■ WORK REQUIRED
Should an entry contain an image, omit it and repeat the rest exactly.

■ MATERIAL FOR THIS TASK
☆ ☆ ☆ ☆
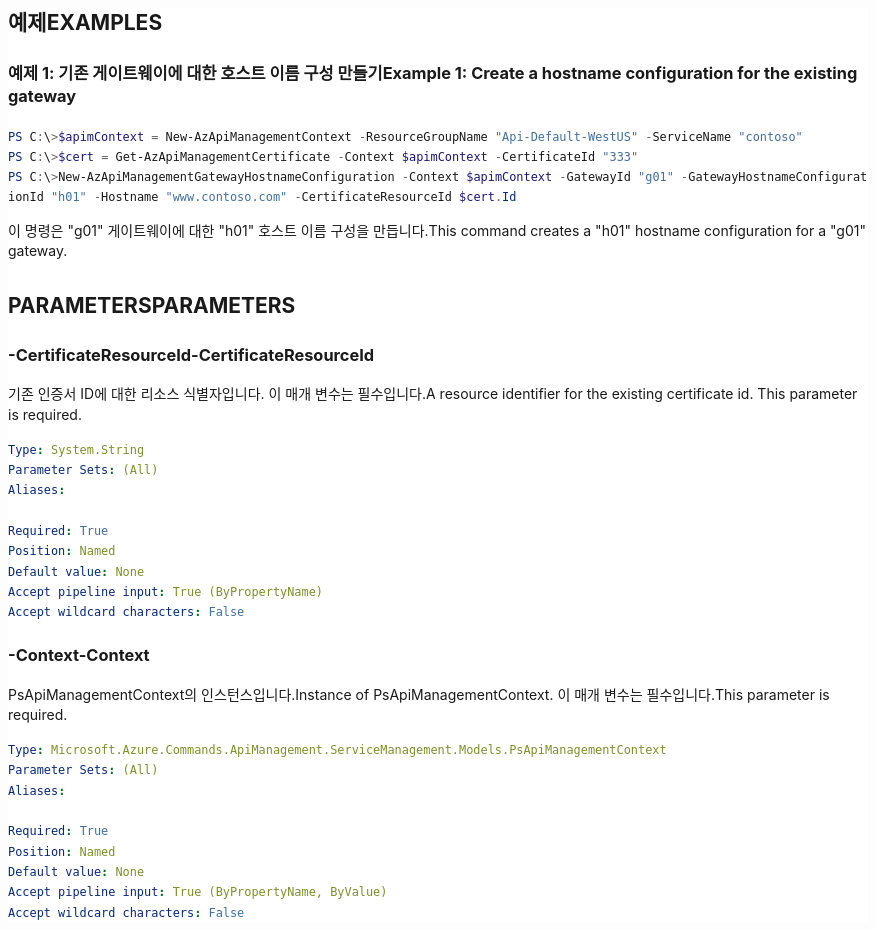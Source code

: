 ## <span data-ttu-id="d7ebe-107">예제</span><span class="sxs-lookup"><span data-stu-id="d7ebe-107">EXAMPLES</span></span>

### <span data-ttu-id="d7ebe-108">예제 1: 기존 게이트웨이에 대한 호스트 이름 구성 만들기</span><span class="sxs-lookup"><span data-stu-id="d7ebe-108">Example 1: Create a hostname configuration for the existing gateway</span></span>
```powershell
PS C:\>$apimContext = New-AzApiManagementContext -ResourceGroupName "Api-Default-WestUS" -ServiceName "contoso"
PS C:\>$cert = Get-AzApiManagementCertificate -Context $apimContext -CertificateId "333"
PS C:\>New-AzApiManagementGatewayHostnameConfiguration -Context $apimContext -GatewayId "g01" -GatewayHostnameConfigurationId "h01" -Hostname "www.contoso.com" -CertificateResourceId $cert.Id
```

<span data-ttu-id="d7ebe-109">이 명령은 "g01" 게이트웨이에 대한 "h01" 호스트 이름 구성을 만듭니다.</span><span class="sxs-lookup"><span data-stu-id="d7ebe-109">This command creates a "h01" hostname configuration for a "g01" gateway.</span></span>

## <span data-ttu-id="d7ebe-110">PARAMETERS</span><span class="sxs-lookup"><span data-stu-id="d7ebe-110">PARAMETERS</span></span>

### <span data-ttu-id="d7ebe-111">-CertificateResourceId</span><span class="sxs-lookup"><span data-stu-id="d7ebe-111">-CertificateResourceId</span></span>
<span data-ttu-id="d7ebe-112">기존 인증서 ID에 대한 리소스 식별자입니다. 이 매개 변수는 필수입니다.</span><span class="sxs-lookup"><span data-stu-id="d7ebe-112">A resource identifier for the existing certificate id. This parameter is required.</span></span>

```yaml
Type: System.String
Parameter Sets: (All)
Aliases:

Required: True
Position: Named
Default value: None
Accept pipeline input: True (ByPropertyName)
Accept wildcard characters: False
```

### <span data-ttu-id="d7ebe-113">-Context</span><span class="sxs-lookup"><span data-stu-id="d7ebe-113">-Context</span></span>
<span data-ttu-id="d7ebe-114">PsApiManagementContext의 인스턴스입니다.</span><span class="sxs-lookup"><span data-stu-id="d7ebe-114">Instance of PsApiManagementContext.</span></span>
<span data-ttu-id="d7ebe-115">이 매개 변수는 필수입니다.</span><span class="sxs-lookup"><span data-stu-id="d7ebe-115">This parameter is required.</span></span>

```yaml
Type: Microsoft.Azure.Commands.ApiManagement.ServiceManagement.Models.PsApiManagementContext
Parameter Sets: (All)
Aliases:

Required: True
Position: Named
Default value: None
Accept pipeline input: True (ByPropertyName, ByValue)
Accept wildcard characters: False
```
☆ ☆ ☆ ☆
■ ANSWER BOX
Source code

: ## <span data-ttu-id="d7ebe-107">예제</span><span class="sxs-lookup"><span data-stu-id="d7ebe-107">EXAMPLES</span></span>

### <span data-ttu-id="d7ebe-108">예제 1: 기존 게이트웨이에 대한 호스트 이름 구성 만들기</span><span class="sxs-lookup"><span data-stu-id="d7ebe-108">Example 1: Create a hostname configuration for the existing gateway</span></span>
```powershell
PS C:\>$apimContext = New-AzApiManagementContext -ResourceGroupName "Api-Default-WestUS" -ServiceName "contoso"
PS C:\>$cert = Get-AzApiManagementCertificate -Context $apimContext -CertificateId "333"
PS C:\>New-AzApiManagementGatewayHostnameConfiguration -Context $apimContext -GatewayId "g01" -GatewayHostnameConfigurationId "h01" -Hostname "www.contoso.com" -CertificateResourceId $cert.Id
```

<span data-ttu-id="d7ebe-109">이 명령은 "g01" 게이트웨이에 대한 "h01" 호스트 이름 구성을 만듭니다.</span><span class="sxs-lookup"><span data-stu-id="d7ebe-109">This command creates a "h01" hostname configuration for a "g01" gateway.</span></span>

## <span data-ttu-id="d7ebe-110">PARAMETERS</span><span class="sxs-lookup"><span data-stu-id="d7ebe-110">PARAMETERS</span></span>

### <span data-ttu-id="d7ebe-111">-CertificateResourceId</span><span class="sxs-lookup"><span data-stu-id="d7ebe-111">-CertificateResourceId</span></span>
<span data-ttu-id="d7ebe-112">기존 인증서 ID에 대한 리소스 식별자입니다. 이 매개 변수는 필수입니다.</span><span class="sxs-lookup"><span data-stu-id="d7ebe-112">A resource identifier for the existing certificate id. This parameter is required.</span></span>

```yaml
Type: System.String
Parameter Sets: (All)
Aliases:

Required: True
Position: Named
Default value: None
Accept pipeline input: True (ByPropertyName)
Accept wildcard characters: False
```

### <span data-ttu-id="d7ebe-113">-Context</span><span class="sxs-lookup"><span data-stu-id="d7ebe-113">-Context</span></span>
<span data-ttu-id="d7ebe-114">PsApiManagementContext의 인스턴스입니다.</span><span class="sxs-lookup"><span data-stu-id="d7ebe-114">Instance of PsApiManagementContext.</span></span>
<span data-ttu-id="d7ebe-115">이 매개 변수는 필수입니다.</span><span class="sxs-lookup"><span data-stu-id="d7ebe-115">This parameter is required.</span></span>

```yaml
Type: Microsoft.Azure.Commands.ApiManagement.ServiceManagement.Models.PsApiManagementContext
Parameter Sets: (All)
Aliases:

Required: True
Position: Named
Default value: None
Accept pipeline input: True (ByPropertyName, ByValue)
Accept wildcard characters: False
```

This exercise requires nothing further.